**INSTRUCTIONS FOR THE TASK**
Within the entries that follow, report how many lines contain the word "titleAndAuthor", giving the number by itself.

*** RECORDED DATA ***

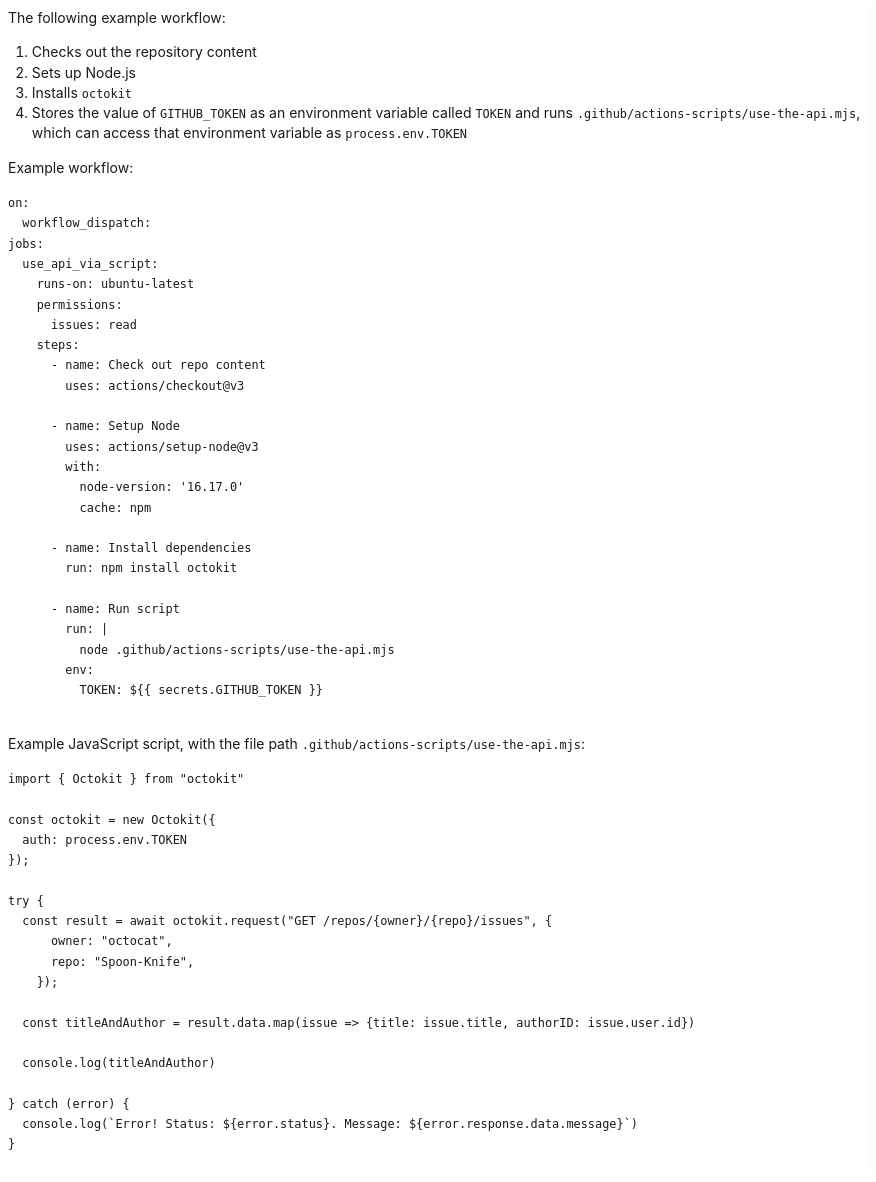 The following example workflow:

1.  Checks out the repository content
2.  Sets up Node.js
3.  Installs `octokit`
4.  Stores the value of `GITHUB_TOKEN` as an environment variable called `TOKEN` and runs `.github/actions-scripts/use-the-api.mjs`, which can access that environment variable as `process.env.TOKEN`

Example workflow:

```
on:
  workflow_dispatch:
jobs:
  use_api_via_script:
    runs-on: ubuntu-latest
    permissions:
      issues: read
    steps:
      - name: Check out repo content
        uses: actions/checkout@v3

      - name: Setup Node
        uses: actions/setup-node@v3
        with:
          node-version: '16.17.0'
          cache: npm

      - name: Install dependencies
        run: npm install octokit

      - name: Run script
        run: |
          node .github/actions-scripts/use-the-api.mjs
        env:
          TOKEN: ${{ secrets.GITHUB_TOKEN }}


```

Example JavaScript script, with the file path `.github/actions-scripts/use-the-api.mjs`:

```
import { Octokit } from "octokit"

const octokit = new Octokit({
  auth: process.env.TOKEN
});

try {
  const result = await octokit.request("GET /repos/{owner}/{repo}/issues", {
      owner: "octocat",
      repo: "Spoon-Knife",
    });

  const titleAndAuthor = result.data.map(issue => {title: issue.title, authorID: issue.user.id})

  console.log(titleAndAuthor)

} catch (error) {
  console.log(`Error! Status: ${error.status}. Message: ${error.response.data.message}`)
}


```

*** End of RECORDED DATA ***

**EXERCISE RESPONSE**
2